The May 16 diary entry saying Tatsuguchi “prepared to destroy the patients at the last moment” is chilling. Japanese military men had been indoctrinated for centuries in the samurai code of bushido—valuing honor more than one’s own life. Among the wor
se humiliations for a Japanese soldier was to be captured alive as a prisoner. Under the bushido code, a noble warrior always chose suicide over surrender. If capture by an enemy was inevitable, a Japanese patient in a military field hospital was expected to ask for a way to kill himself as a way to save his personal and family honor. His commander might even order it.
It’s hard to imagine Tatsuguchi obeying it. In the front of the personal Bible he had brought to Attu, Tatsuguchi had inscribed his favorite verse, Deuteronomy 30:19: “Choose life.” For Tatsuguchi, the tension between his Japanese and Christian identities could face few challenges greater than the idea of honorable suicide.

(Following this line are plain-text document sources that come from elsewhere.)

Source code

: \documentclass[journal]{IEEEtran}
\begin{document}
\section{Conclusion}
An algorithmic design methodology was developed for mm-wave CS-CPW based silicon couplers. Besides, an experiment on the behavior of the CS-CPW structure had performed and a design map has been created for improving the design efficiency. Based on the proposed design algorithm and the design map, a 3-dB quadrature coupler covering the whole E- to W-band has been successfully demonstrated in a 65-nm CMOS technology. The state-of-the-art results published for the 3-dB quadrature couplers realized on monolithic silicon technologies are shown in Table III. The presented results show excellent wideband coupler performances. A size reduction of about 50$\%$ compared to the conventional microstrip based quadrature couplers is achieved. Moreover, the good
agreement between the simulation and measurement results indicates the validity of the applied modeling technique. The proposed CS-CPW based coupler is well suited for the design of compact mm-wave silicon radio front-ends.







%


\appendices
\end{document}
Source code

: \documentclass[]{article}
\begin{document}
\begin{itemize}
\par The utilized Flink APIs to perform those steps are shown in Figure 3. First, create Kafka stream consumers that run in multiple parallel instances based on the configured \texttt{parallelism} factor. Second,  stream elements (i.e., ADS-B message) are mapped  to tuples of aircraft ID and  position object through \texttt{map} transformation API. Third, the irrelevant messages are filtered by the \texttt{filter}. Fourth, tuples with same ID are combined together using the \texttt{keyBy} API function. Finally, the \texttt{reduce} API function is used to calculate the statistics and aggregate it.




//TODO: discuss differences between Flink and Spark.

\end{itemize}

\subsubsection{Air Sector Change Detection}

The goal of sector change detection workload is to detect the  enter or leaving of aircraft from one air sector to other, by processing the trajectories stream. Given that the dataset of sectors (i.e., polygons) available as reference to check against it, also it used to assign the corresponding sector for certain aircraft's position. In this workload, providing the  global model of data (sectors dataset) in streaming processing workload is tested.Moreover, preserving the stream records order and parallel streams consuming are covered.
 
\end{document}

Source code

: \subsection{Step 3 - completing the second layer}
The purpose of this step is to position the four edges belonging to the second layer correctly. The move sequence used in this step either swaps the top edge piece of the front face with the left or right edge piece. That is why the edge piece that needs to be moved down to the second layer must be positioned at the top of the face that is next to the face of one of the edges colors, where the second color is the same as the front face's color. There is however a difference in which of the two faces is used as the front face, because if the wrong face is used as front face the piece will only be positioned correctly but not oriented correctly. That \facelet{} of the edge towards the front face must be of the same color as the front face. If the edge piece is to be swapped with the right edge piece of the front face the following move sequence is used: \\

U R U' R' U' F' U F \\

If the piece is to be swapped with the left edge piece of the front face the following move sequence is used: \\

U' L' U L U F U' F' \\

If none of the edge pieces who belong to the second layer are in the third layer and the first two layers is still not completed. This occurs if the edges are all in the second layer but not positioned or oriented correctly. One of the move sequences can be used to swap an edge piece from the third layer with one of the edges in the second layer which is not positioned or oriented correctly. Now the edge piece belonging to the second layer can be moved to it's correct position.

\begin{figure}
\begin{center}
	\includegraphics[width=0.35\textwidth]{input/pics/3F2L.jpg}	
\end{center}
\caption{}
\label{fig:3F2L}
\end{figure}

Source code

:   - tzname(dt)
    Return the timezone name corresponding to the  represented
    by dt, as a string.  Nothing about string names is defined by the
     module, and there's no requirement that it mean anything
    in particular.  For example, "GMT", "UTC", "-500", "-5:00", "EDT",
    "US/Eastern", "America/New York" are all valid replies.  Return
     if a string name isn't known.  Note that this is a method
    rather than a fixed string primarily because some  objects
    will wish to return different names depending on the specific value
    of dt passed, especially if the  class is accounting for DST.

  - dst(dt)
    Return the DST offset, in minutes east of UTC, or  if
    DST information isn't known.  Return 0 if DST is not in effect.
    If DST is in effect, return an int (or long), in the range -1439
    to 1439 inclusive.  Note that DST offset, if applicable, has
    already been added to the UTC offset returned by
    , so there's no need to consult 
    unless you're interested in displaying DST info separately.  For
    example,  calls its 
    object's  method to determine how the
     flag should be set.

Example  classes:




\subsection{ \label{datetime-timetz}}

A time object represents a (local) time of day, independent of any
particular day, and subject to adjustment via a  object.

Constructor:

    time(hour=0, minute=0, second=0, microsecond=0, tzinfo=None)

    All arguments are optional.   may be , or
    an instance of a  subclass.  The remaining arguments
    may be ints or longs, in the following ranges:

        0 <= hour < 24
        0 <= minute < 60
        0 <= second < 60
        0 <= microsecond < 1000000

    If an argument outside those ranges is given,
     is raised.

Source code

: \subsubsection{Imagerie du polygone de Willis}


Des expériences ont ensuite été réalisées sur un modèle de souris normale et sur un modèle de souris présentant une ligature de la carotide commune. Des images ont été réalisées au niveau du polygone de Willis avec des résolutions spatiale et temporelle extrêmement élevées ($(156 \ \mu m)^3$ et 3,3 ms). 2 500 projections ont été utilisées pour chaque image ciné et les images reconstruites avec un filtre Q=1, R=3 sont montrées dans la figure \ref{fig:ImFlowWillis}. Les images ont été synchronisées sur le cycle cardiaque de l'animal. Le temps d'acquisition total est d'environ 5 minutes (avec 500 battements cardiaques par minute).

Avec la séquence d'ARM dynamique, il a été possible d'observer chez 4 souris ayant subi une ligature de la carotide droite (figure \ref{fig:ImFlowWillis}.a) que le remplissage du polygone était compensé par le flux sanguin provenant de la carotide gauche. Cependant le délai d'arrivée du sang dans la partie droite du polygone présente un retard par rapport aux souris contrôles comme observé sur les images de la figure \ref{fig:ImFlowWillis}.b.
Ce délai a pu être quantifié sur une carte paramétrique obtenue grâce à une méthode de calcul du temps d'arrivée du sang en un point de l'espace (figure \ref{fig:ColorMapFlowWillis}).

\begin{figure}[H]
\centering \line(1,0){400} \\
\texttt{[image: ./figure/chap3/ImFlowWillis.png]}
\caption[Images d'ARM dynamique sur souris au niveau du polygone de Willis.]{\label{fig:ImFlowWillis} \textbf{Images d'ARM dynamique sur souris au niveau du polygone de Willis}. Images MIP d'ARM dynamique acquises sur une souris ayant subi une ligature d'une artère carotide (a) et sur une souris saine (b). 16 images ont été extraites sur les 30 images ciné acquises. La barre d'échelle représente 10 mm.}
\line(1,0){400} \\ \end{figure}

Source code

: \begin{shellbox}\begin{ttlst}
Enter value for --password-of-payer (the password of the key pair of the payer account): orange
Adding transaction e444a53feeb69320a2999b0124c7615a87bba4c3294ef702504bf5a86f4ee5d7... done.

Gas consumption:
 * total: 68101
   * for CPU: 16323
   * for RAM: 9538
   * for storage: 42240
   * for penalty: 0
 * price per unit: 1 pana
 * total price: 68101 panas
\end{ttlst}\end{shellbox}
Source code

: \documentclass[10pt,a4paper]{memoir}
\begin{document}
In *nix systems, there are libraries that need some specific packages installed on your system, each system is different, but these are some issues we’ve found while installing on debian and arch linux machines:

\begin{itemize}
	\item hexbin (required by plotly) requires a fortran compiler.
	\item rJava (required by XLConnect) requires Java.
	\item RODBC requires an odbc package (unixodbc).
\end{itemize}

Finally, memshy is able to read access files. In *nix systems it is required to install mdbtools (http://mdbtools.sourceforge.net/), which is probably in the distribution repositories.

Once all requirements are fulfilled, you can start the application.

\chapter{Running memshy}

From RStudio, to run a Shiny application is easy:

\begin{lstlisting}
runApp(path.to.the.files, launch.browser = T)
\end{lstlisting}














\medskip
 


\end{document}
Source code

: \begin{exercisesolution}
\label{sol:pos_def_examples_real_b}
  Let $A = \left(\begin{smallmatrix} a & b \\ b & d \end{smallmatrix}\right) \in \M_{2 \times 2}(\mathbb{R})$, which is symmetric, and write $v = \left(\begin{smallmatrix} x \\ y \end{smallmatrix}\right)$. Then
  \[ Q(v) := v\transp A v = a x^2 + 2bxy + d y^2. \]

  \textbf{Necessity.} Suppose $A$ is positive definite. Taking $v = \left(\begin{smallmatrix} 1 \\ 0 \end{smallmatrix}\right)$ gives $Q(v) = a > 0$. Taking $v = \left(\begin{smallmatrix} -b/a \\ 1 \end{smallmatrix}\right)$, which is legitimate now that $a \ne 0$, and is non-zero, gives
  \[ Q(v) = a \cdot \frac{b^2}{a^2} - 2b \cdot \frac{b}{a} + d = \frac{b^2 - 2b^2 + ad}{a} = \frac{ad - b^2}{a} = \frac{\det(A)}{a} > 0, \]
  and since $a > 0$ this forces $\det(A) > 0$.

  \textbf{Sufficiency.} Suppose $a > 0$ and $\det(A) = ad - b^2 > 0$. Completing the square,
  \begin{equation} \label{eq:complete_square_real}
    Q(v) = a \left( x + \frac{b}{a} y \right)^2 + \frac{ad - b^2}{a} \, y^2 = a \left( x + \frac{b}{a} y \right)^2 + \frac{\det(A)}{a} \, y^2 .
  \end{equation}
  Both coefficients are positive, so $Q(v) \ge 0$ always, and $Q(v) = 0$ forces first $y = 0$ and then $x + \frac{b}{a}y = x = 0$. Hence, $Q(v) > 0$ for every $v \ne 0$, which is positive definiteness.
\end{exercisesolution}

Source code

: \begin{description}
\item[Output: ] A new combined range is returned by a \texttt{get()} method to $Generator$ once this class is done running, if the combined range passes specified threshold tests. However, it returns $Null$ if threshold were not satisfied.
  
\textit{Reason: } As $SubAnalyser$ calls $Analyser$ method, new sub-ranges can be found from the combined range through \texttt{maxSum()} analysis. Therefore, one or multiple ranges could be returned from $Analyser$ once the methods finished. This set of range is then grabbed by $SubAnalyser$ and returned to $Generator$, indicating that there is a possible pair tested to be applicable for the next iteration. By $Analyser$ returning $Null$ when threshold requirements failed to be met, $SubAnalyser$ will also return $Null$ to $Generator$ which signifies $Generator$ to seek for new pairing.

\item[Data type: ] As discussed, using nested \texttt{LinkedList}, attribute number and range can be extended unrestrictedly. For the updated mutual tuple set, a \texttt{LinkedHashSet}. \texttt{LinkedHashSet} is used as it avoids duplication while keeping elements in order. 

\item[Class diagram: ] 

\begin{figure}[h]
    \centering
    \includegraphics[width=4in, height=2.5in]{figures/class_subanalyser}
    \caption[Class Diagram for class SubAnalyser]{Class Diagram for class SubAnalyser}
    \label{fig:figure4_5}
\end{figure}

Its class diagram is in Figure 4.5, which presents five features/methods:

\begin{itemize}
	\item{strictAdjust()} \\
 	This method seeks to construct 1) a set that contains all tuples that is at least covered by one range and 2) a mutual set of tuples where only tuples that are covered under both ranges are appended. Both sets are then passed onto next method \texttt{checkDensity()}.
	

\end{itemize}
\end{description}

At the moment, Dick Laird’s main challenge was staying alive. His company had gained some ground up Massacre Valley, which helped the overall objective but hurt his chances for cover. At lower elevations, Laird’s standard olive trousers and field jacket had camouflaged him in the willows and mud. Now he was climbing higher. The snowline on Attu was as low as 300 feet. Against the white landscape, his military drabs may as well have been a flashing red light. It turned Laird and all other Americans into easy targets for the Japanese firing from above.
Snow also caused more boot-related problems. The soles were smooth, with little traction. Time and again Laird would try to scale a steep slope, only to slip and slide back down the same grade. The same snow that had allowed Tatsuguchi to glissade down a mountain slope with speed was now blocking Americans from chasing him.